Work instructions: Each line below should be retyped exactly, with no pictures.
---------- Data extract ----------
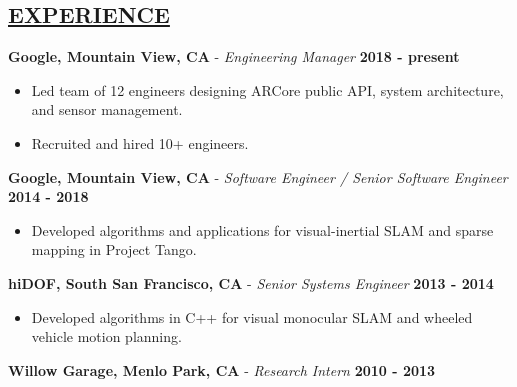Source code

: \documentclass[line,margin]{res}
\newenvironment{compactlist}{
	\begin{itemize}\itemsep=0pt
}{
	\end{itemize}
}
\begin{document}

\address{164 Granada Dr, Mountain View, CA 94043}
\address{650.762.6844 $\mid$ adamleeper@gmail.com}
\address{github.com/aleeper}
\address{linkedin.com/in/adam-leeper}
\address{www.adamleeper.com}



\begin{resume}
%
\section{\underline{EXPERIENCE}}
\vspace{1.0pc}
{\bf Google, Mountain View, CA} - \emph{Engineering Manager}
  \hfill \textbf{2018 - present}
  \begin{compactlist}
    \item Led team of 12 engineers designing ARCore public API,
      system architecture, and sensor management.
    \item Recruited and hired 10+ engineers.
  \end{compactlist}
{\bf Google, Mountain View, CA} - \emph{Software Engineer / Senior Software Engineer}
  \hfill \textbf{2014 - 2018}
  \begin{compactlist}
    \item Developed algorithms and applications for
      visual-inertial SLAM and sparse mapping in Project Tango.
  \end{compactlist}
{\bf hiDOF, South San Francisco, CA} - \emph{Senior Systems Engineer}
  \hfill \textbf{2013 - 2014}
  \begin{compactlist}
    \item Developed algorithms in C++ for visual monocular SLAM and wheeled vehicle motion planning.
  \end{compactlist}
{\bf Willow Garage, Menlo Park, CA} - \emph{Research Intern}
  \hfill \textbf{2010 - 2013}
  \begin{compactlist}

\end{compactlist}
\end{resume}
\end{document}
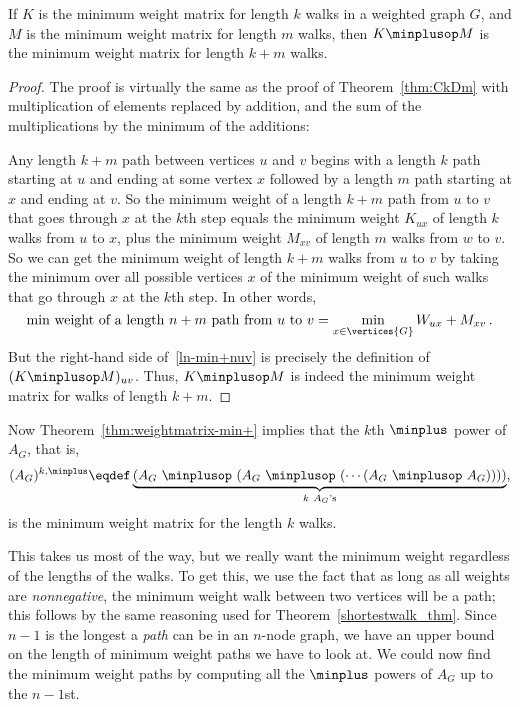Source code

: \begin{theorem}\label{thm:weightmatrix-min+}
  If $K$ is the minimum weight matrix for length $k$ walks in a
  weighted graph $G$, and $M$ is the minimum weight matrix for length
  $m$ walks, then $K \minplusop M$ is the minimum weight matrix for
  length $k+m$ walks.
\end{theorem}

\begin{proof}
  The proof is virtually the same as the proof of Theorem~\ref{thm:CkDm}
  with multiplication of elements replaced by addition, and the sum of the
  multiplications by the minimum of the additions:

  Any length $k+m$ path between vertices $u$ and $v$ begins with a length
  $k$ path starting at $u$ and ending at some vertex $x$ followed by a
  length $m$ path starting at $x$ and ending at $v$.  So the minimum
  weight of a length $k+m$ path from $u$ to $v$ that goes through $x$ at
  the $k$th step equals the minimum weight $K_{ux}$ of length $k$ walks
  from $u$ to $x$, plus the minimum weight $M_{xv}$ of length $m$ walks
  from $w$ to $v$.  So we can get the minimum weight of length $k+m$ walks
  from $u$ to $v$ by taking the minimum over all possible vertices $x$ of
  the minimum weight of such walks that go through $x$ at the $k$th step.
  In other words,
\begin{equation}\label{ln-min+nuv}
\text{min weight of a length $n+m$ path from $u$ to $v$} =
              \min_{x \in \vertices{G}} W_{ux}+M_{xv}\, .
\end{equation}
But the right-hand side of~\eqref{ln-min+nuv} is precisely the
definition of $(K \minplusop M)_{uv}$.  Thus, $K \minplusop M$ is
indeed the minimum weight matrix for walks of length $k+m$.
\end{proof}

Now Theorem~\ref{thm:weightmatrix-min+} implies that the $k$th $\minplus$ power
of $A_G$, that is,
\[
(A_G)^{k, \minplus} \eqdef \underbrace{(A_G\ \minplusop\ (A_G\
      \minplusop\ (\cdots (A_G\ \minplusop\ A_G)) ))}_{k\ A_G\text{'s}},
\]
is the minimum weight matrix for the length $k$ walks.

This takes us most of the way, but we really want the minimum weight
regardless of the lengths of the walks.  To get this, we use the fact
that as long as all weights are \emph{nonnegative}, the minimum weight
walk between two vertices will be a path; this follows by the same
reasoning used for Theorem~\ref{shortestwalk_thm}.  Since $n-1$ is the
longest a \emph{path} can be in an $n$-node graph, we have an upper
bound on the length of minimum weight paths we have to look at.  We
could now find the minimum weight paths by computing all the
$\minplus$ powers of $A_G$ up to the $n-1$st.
----------
Answer section:
Source code

: \documentclass[line,margin]{res}
\newenvironment{compactlist}{
	\begin{itemize}\itemsep=0pt
}{
	\end{itemize}
}
\begin{document}

\address{164 Granada Dr, Mountain View, CA 94043}
\address{650.762.6844 $\mid$ adamleeper@gmail.com}
\address{github.com/aleeper}
\address{linkedin.com/in/adam-leeper}
\address{www.adamleeper.com}



\begin{resume}
%
\section{\underline{EXPERIENCE}}
\vspace{1.0pc}
{\bf Google, Mountain View, CA} - \emph{Engineering Manager}
  \hfill \textbf{2018 - present}
  \begin{compactlist}
    \item Led team of 12 engineers designing ARCore public API,
      system architecture, and sensor management.
    \item Recruited and hired 10+ engineers.
  \end{compactlist}
{\bf Google, Mountain View, CA} - \emph{Software Engineer / Senior Software Engineer}
  \hfill \textbf{2014 - 2018}
  \begin{compactlist}
    \item Developed algorithms and applications for
      visual-inertial SLAM and sparse mapping in Project Tango.
  \end{compactlist}
{\bf hiDOF, South San Francisco, CA} - \emph{Senior Systems Engineer}
  \hfill \textbf{2013 - 2014}
  \begin{compactlist}
    \item Developed algorithms in C++ for visual monocular SLAM and wheeled vehicle motion planning.
  \end{compactlist}
{\bf Willow Garage, Menlo Park, CA} - \emph{Research Intern}
  \hfill \textbf{2010 - 2013}
  \begin{compactlist}

\end{compactlist}
\end{resume}
\end{document}
Source code

: \begin{theorem}\label{thm:weightmatrix-min+}
  If $K$ is the minimum weight matrix for length $k$ walks in a
  weighted graph $G$, and $M$ is the minimum weight matrix for length
  $m$ walks, then $K \minplusop M$ is the minimum weight matrix for
  length $k+m$ walks.
\end{theorem}

\begin{proof}
  The proof is virtually the same as the proof of Theorem~\ref{thm:CkDm}
  with multiplication of elements replaced by addition, and the sum of the
  multiplications by the minimum of the additions:

  Any length $k+m$ path between vertices $u$ and $v$ begins with a length
  $k$ path starting at $u$ and ending at some vertex $x$ followed by a
  length $m$ path starting at $x$ and ending at $v$.  So the minimum
  weight of a length $k+m$ path from $u$ to $v$ that goes through $x$ at
  the $k$th step equals the minimum weight $K_{ux}$ of length $k$ walks
  from $u$ to $x$, plus the minimum weight $M_{xv}$ of length $m$ walks
  from $w$ to $v$.  So we can get the minimum weight of length $k+m$ walks
  from $u$ to $v$ by taking the minimum over all possible vertices $x$ of
  the minimum weight of such walks that go through $x$ at the $k$th step.
  In other words,
\begin{equation}\label{ln-min+nuv}
\text{min weight of a length $n+m$ path from $u$ to $v$} =
              \min_{x \in \vertices{G}} W_{ux}+M_{xv}\, .
\end{equation}
But the right-hand side of~\eqref{ln-min+nuv} is precisely the
definition of $(K \minplusop M)_{uv}$.  Thus, $K \minplusop M$ is
indeed the minimum weight matrix for walks of length $k+m$.
\end{proof}

Now Theorem~\ref{thm:weightmatrix-min+} implies that the $k$th $\minplus$ power
of $A_G$, that is,
\[
(A_G)^{k, \minplus} \eqdef \underbrace{(A_G\ \minplusop\ (A_G\
      \minplusop\ (\cdots (A_G\ \minplusop\ A_G)) ))}_{k\ A_G\text{'s}},
\]
is the minimum weight matrix for the length $k$ walks.

This takes us most of the way, but we really want the minimum weight
regardless of the lengths of the walks.  To get this, we use the fact
that as long as all weights are \emph{nonnegative}, the minimum weight
walk between two vertices will be a path; this follows by the same
reasoning used for Theorem~\ref{shortestwalk_thm}.  Since $n-1$ is the
longest a \emph{path} can be in an $n$-node graph, we have an upper
bound on the length of minimum weight paths we have to look at.  We
could now find the minimum weight paths by computing all the
$\minplus$ powers of $A_G$ up to the $n-1$st.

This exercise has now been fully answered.